Durmadan gelen zamlar, belirsizlik ekonomisi, gelecek kaygısı, güven eksikliği. Teni yıldaki insanların tahmini düşünceleri. Evet bizi nasıl bir yıl bekliyor. Yaz nasıl geçecek. Zengin daha zengin oldu, fakirler ise ağaç kökü kemirecek vaziyete geldi. Verilen maaş artışları zamlarla geri alındı. Emme-basma tulumba modeli. Üst kattakilerin pek umurunda değil gibi ama alt kattakiler pestile döndü. Bu kadar insan laf olsun diye mi şikayet ediyor.
*******
Akaryakıt artık değerli bir meta. Depo ortalama 700 TL ye kadar doluyor. Bu da küçük arabaların deposu. Deniliyor ki Avrupa ile eşitlendik. Tamam da maaşları da Avrupa ya göre eşitleyelim. Avrupa da emekli maaşı 1500 Avro ise basit bir hesapla 22500 TL gibi bir şey yapıyor avroyu 15 TL den alırsanız. Eğer çalışan iseniz maaş 2500 Avro civarı. Mesela yeğenim 2400 Avro alıyor. Yani yaklaşık bizim insanlara 36000 TL vermemiz gerek. Gördünüz mü baş eşitleyince neler oluyor. Şimdi adam 14 TL den rahatça benzinini mazotunu alabilir arabasına. Neden? Eşitledik çünkü.
*******
Çok severim Osman Altuğ hocayı. Bir programında 100 yumurta 1 TL den satılıyorsa, serbest ekonomik kurallara göre eğer 200 yumurta üretirsek 50 Kuruşa satılır demişti. Yani her işin başı üretimdi. Gerek sınai, gerek tarımsal, gerek teknolojik üretim yapmazda dışarıdan alırsanız, parayı 15 TL den ödemek zorunda kalırsınız. Sizin yapacağınız üreti 5 TL ye mal oluyorsa bu belki 35 TL ye mal olacak. Ha bire ithalat belli bir kemsi doyururken, çok büyük bir bölümü fakirleştiriyor. Hele enerjide dışa bağımlı olmak bu işin tuzu biberi oluyor.
*******
Peki burada bizim hiç mi suçumuz yok. Var tabii. Parasız Post-Kapitalist olduk. Yani esasen kapitalizmin sonrası diye anılan bu yeni ekonomik ekolde, insanlar bencil, şüpheci ve gösteriş budalası oluyor. Post-Kapitalizm de bir malın hem kullanım değeri, birde pretij değeri var. Yani halk dilinde bende çok var, hava atabilirim gibi. Avrupa da ise faydacılık var. Lüzum etmedikçe almazlar, kullanmazlar. Kimse kimseye hava atmaz.
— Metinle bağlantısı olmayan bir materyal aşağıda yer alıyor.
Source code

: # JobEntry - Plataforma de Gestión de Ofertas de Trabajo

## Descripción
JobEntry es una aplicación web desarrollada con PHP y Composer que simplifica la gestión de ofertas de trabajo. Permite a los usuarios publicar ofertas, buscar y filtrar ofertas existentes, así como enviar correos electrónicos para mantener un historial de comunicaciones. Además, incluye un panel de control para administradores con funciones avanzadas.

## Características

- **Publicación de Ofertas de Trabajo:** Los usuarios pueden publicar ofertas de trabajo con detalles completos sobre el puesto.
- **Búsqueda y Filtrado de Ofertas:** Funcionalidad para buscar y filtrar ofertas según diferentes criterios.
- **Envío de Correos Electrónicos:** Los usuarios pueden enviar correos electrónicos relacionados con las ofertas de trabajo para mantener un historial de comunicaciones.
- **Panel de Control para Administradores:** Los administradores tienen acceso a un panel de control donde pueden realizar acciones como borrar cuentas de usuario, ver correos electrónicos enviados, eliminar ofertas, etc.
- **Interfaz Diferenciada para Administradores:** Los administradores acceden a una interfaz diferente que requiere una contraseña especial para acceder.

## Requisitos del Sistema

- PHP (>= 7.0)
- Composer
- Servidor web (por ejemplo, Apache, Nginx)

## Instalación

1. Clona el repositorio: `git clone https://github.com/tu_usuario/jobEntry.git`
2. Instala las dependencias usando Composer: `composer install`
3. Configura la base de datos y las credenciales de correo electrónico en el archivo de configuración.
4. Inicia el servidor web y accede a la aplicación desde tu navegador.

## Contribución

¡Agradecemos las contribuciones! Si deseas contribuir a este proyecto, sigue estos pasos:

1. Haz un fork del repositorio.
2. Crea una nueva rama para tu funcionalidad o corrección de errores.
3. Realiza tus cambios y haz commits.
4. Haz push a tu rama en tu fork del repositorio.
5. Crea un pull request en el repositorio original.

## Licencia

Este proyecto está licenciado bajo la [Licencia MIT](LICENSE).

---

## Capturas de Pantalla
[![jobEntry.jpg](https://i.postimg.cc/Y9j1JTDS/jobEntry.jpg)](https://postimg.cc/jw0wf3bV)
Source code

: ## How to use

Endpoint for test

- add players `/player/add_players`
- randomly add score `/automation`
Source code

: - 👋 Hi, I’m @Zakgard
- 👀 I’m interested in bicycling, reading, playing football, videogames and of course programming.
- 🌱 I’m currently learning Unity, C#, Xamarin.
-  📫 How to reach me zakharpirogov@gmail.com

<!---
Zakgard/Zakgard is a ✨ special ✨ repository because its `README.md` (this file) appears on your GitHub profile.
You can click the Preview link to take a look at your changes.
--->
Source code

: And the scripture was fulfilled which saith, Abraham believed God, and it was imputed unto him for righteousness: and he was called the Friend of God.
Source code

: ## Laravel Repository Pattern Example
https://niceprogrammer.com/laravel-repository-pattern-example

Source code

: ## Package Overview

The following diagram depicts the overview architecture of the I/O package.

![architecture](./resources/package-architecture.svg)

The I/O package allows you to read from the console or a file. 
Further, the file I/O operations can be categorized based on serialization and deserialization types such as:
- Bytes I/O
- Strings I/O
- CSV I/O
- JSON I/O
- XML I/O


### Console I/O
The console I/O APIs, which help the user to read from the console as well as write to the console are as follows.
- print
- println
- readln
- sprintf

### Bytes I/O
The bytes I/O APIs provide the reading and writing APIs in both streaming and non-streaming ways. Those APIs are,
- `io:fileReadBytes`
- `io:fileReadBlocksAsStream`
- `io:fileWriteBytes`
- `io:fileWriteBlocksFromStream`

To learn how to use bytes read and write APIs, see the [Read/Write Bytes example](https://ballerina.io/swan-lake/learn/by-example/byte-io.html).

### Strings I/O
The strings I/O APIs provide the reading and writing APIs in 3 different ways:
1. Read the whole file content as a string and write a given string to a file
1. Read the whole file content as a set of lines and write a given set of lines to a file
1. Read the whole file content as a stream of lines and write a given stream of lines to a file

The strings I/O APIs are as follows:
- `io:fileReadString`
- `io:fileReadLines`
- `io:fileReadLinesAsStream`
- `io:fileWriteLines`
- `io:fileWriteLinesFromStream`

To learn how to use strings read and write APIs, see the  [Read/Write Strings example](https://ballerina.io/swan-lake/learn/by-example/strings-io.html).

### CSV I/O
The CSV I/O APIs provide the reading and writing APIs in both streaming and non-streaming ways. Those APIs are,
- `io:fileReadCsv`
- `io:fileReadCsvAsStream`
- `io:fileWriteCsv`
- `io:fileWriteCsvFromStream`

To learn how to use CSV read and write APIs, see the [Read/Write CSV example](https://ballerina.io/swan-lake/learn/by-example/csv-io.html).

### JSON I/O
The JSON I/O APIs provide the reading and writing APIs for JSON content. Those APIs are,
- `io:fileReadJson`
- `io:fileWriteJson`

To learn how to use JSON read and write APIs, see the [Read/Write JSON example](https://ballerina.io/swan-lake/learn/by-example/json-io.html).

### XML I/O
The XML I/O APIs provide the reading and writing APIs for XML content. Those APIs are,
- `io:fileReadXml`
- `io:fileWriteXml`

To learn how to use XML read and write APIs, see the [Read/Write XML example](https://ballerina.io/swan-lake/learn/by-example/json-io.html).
Kendimizi geliştirmiyor, oturduğumuz koltuğu geliştiriyoruz. Post-Kapitalizm deki en çok parayı alan şey bilgi teknolojileri yani bilgidir. Bizde yok, olansa dışarı kaçıyor. Çünkü hak ettiği parayı veremiyoruz. Bizde bilgi değersi, prestij değerli. Aslında kendimize yapıyoruz bir yerde. Kafamızı kullanmıyorsak bu duruma geliriz işte. Atatürk bize böyle öğretmemişti. Saygılarımla.